Dataset entries:

◆ ◆ ◆

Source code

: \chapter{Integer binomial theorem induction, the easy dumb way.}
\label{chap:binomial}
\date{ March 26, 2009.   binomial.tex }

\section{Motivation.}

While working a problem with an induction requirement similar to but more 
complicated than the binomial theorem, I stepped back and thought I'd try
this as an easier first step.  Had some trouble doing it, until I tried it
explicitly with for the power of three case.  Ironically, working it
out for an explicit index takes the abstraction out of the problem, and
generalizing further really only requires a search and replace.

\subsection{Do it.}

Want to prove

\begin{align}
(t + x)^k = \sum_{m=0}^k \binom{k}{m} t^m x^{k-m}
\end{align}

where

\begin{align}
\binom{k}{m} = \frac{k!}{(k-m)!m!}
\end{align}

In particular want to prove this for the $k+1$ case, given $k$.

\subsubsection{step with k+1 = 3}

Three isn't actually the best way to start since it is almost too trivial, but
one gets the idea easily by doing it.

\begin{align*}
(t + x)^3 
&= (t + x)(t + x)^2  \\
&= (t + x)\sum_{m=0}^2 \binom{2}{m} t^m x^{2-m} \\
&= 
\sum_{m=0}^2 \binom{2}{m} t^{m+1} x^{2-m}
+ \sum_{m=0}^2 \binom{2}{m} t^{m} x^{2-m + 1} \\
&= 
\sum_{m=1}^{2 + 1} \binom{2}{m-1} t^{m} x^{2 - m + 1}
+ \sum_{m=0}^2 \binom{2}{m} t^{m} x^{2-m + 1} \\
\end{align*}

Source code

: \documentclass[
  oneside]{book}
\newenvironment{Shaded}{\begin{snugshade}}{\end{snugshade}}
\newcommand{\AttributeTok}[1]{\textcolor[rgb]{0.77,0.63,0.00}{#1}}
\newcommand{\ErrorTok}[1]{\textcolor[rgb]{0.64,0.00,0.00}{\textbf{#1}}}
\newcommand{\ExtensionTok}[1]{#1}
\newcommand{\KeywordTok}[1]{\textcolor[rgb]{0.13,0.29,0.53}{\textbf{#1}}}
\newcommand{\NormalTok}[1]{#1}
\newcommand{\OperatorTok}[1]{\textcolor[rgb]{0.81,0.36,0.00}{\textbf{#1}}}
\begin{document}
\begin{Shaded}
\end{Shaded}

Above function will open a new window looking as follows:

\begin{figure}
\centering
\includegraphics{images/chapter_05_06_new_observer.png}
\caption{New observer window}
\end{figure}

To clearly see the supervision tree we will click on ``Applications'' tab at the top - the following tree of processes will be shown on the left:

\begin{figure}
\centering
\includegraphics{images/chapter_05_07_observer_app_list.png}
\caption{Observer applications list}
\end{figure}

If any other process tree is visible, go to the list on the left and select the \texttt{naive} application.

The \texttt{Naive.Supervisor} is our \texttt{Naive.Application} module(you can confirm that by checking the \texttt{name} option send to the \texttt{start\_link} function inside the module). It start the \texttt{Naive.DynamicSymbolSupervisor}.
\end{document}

◆ ◆ ◆

Your assignment =
Down to the final line, the data above must be copied exactly.

Reply to the task =
Source code

: \chapter{Integer binomial theorem induction, the easy dumb way.}
\label{chap:binomial}
\date{ March 26, 2009.   binomial.tex }

\section{Motivation.}

While working a problem with an induction requirement similar to but more 
complicated than the binomial theorem, I stepped back and thought I'd try
this as an easier first step.  Had some trouble doing it, until I tried it
explicitly with for the power of three case.  Ironically, working it
out for an explicit index takes the abstraction out of the problem, and
generalizing further really only requires a search and replace.

\subsection{Do it.}

Want to prove

\begin{align}
(t + x)^k = \sum_{m=0}^k \binom{k}{m} t^m x^{k-m}
\end{align}

where

\begin{align}
\binom{k}{m} = \frac{k!}{(k-m)!m!}
\end{align}

In particular want to prove this for the $k+1$ case, given $k$.

\subsubsection{step with k+1 = 3}

Three isn't actually the best way to start since it is almost too trivial, but
one gets the idea easily by doing it.

\begin{align*}
(t + x)^3 
&= (t + x)(t + x)^2  \\
&= (t + x)\sum_{m=0}^2 \binom{2}{m} t^m x^{2-m} \\
&= 
\sum_{m=0}^2 \binom{2}{m} t^{m+1} x^{2-m}
+ \sum_{m=0}^2 \binom{2}{m} t^{m} x^{2-m + 1} \\
&= 
\sum_{m=1}^{2 + 1} \binom{2}{m-1} t^{m} x^{2 - m + 1}
+ \sum_{m=0}^2 \binom{2}{m} t^{m} x^{2-m + 1} \\
\end{align*}

Source code

: \documentclass[
  oneside]{book}
\newenvironment{Shaded}{\begin{snugshade}}{\end{snugshade}}
\newcommand{\AttributeTok}[1]{\textcolor[rgb]{0.77,0.63,0.00}{#1}}
\newcommand{\ErrorTok}[1]{\textcolor[rgb]{0.64,0.00,0.00}{\textbf{#1}}}
\newcommand{\ExtensionTok}[1]{#1}
\newcommand{\KeywordTok}[1]{\textcolor[rgb]{0.13,0.29,0.53}{\textbf{#1}}}
\newcommand{\NormalTok}[1]{#1}
\newcommand{\OperatorTok}[1]{\textcolor[rgb]{0.81,0.36,0.00}{\textbf{#1}}}
\begin{document}
\begin{Shaded}
\end{Shaded}

Above function will open a new window looking as follows:

\begin{figure}
\centering
\includegraphics{images/chapter_05_06_new_observer.png}
\caption{New observer window}
\end{figure}

To clearly see the supervision tree we will click on ``Applications'' tab at the top - the following tree of processes will be shown on the left:

\begin{figure}
\centering
\includegraphics{images/chapter_05_07_observer_app_list.png}
\caption{Observer applications list}
\end{figure}

If any other process tree is visible, go to the list on the left and select the \texttt{naive} application.

The \texttt{Naive.Supervisor} is our \texttt{Naive.Application} module(you can confirm that by checking the \texttt{name} option send to the \texttt{start\_link} function inside the module). It start the \texttt{Naive.DynamicSymbolSupervisor}.
\end{document}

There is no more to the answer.